As of 2025, DCVMN International comprises over 48 public and private manufacturers across 17 countries and territories in Africa, Asia, Europe, the Middle East, and Latin America. During the COVID-19 pandemic, DCVMN members supplied more than 60% of the global vaccine supply of COVID-19 vacccines, with 8 different vaccine technology platforms used to develop these vaccines between all of the 20 members that are engaging in the COVID-19 vaccine effort. DCVMN members reported that they had the capability to supply over 400 distinct vaccine products to 170 countries, more than 100 of these vaccines have WHO Prequalification, totalling more than 6 billion vaccine doses annually.

Members are developing and producing novel vaccines for illnesses including neglected tropical diseases: rotavirus, Japanese encephalitis, pertussis, haemophilus influenzae, hepatitis B, hepatitis E, meningitis A, cholera, poliovirus, human papillomavirus infection, dengue fever, Chikungunya virus and COVID-19.

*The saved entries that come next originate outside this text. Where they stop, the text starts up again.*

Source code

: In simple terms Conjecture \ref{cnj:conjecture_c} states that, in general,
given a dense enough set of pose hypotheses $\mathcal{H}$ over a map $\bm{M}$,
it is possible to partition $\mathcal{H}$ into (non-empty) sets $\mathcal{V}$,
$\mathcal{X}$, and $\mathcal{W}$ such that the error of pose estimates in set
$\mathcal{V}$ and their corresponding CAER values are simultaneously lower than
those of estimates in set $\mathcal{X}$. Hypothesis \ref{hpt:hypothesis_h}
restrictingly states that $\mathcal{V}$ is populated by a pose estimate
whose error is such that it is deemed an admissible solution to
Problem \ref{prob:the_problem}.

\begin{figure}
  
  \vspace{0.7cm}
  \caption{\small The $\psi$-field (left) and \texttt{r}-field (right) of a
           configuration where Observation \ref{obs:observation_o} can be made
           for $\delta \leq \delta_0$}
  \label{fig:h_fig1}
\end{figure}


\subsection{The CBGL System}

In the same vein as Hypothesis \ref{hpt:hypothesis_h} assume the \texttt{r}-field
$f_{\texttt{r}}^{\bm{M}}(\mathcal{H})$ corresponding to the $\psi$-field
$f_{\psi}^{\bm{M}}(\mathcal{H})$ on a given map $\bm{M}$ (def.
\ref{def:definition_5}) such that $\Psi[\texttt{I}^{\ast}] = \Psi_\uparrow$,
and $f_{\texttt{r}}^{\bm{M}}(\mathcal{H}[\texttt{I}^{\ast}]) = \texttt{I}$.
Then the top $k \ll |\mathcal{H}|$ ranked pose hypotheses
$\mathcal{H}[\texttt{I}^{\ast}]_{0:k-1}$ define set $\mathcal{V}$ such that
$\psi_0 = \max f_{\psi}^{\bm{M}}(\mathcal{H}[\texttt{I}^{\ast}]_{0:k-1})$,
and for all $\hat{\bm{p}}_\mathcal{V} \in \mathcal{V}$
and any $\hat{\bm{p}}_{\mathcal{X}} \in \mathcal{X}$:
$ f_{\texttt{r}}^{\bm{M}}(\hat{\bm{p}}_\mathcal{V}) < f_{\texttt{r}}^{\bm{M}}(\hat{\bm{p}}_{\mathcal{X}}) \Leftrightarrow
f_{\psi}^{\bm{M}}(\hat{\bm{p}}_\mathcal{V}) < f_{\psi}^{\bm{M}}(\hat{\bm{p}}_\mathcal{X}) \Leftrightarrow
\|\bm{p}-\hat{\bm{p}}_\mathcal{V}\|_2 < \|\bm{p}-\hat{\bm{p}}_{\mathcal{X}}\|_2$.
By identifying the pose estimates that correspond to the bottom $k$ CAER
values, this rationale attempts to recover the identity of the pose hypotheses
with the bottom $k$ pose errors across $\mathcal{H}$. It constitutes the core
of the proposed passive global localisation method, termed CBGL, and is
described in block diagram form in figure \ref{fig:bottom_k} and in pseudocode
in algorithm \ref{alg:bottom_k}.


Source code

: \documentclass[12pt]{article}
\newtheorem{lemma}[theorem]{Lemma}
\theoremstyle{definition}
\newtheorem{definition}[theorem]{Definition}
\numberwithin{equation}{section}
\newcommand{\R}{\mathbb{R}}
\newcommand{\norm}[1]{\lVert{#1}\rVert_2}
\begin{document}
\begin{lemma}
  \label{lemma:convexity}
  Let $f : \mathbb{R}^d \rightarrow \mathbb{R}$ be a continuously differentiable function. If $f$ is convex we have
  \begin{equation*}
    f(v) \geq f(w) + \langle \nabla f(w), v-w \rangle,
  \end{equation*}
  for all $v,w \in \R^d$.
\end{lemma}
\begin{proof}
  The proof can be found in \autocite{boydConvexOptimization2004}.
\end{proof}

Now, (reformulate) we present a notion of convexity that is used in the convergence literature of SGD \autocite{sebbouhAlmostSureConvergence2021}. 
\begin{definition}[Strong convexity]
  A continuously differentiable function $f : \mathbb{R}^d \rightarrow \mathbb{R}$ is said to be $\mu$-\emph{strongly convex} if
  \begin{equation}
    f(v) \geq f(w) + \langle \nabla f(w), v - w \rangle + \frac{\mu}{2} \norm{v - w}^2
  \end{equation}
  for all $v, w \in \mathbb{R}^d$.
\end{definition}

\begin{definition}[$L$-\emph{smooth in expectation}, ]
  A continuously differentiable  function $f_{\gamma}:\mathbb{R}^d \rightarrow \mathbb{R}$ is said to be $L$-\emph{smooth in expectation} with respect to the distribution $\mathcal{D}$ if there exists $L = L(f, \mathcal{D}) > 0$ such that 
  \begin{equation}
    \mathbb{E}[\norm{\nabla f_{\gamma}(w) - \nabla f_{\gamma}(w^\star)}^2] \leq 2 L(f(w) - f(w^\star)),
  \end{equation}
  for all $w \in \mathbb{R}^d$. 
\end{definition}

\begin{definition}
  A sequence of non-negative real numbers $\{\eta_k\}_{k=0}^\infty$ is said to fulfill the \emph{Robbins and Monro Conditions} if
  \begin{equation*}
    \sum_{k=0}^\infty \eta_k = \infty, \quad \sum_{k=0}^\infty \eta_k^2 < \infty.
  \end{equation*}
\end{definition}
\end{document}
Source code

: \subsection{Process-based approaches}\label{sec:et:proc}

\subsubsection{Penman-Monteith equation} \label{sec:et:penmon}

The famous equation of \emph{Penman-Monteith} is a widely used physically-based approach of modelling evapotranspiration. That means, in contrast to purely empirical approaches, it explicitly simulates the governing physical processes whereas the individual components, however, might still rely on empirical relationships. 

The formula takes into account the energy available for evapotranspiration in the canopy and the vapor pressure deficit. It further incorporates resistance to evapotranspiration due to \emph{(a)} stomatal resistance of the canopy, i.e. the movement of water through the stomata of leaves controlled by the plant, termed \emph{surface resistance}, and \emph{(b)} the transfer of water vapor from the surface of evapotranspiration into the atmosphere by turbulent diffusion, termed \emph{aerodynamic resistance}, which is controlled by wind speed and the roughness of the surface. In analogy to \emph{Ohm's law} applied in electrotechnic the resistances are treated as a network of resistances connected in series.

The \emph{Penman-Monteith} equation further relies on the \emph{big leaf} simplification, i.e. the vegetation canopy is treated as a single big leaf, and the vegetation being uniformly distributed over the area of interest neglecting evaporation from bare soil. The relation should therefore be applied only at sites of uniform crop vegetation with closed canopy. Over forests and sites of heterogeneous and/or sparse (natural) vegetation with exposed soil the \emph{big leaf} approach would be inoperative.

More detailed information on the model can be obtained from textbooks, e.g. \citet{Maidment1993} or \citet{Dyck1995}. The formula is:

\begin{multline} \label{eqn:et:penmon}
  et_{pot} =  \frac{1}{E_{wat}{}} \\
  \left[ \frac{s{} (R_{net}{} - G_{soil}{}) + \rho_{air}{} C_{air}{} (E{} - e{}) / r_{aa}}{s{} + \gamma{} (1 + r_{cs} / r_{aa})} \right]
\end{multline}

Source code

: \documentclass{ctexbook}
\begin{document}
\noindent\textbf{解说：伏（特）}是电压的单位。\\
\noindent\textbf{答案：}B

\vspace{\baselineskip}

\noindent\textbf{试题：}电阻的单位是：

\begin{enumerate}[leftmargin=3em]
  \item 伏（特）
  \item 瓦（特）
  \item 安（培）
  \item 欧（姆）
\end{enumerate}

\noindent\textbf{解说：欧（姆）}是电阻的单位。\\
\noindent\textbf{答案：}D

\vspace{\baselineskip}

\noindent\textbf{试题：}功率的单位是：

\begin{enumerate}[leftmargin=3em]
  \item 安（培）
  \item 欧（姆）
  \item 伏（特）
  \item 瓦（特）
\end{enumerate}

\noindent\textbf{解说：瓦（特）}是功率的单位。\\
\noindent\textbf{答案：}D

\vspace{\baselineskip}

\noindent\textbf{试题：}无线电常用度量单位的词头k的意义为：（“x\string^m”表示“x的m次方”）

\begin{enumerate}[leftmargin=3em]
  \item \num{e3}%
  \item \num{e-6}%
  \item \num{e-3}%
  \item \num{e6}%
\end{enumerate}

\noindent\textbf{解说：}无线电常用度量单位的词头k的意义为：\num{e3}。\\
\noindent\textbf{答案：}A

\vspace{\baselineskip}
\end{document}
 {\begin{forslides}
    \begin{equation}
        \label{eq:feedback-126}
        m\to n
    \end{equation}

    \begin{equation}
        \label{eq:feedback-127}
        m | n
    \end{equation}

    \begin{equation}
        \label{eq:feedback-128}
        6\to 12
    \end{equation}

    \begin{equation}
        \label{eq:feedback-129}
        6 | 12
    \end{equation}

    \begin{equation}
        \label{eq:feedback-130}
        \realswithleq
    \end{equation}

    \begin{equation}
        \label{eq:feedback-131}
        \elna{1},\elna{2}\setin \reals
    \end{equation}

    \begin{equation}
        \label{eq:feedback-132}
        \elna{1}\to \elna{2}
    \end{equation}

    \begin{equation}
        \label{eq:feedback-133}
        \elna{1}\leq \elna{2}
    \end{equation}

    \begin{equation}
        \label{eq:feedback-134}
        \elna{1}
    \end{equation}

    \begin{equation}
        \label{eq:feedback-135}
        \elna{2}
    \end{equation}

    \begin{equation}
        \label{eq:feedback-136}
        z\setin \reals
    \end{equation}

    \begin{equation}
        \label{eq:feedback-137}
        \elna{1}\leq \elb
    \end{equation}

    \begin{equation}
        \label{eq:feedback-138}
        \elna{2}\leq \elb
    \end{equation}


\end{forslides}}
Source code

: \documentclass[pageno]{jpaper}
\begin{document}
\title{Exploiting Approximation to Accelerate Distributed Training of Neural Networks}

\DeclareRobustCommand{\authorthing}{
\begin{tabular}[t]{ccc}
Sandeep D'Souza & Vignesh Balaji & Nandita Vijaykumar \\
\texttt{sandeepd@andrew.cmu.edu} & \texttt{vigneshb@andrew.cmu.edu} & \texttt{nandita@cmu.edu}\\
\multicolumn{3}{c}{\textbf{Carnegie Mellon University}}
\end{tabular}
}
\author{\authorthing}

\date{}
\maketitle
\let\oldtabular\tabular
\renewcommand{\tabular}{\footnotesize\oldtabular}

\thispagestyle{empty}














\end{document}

The DCVMN is active in identifying obstacles in the processes of vaccine registration and use. It works to increase coordination of requirements and procedures to improve the prequalification, procurement and supply of vaccines. This can involve governments in different countries, the World Health Organization (WHO), and United Nations agencies such as UNICEF.

The network has received funding from the Bill & Melinda Gates Foundation.

DCVMN International is registered as a legal entity under Swiss jurisdiction, operating under Articles 60 and beyond of the Swiss Civil Code. While the DCVMN headquarters are anchored in Switzerland, the CEO's office is based in India.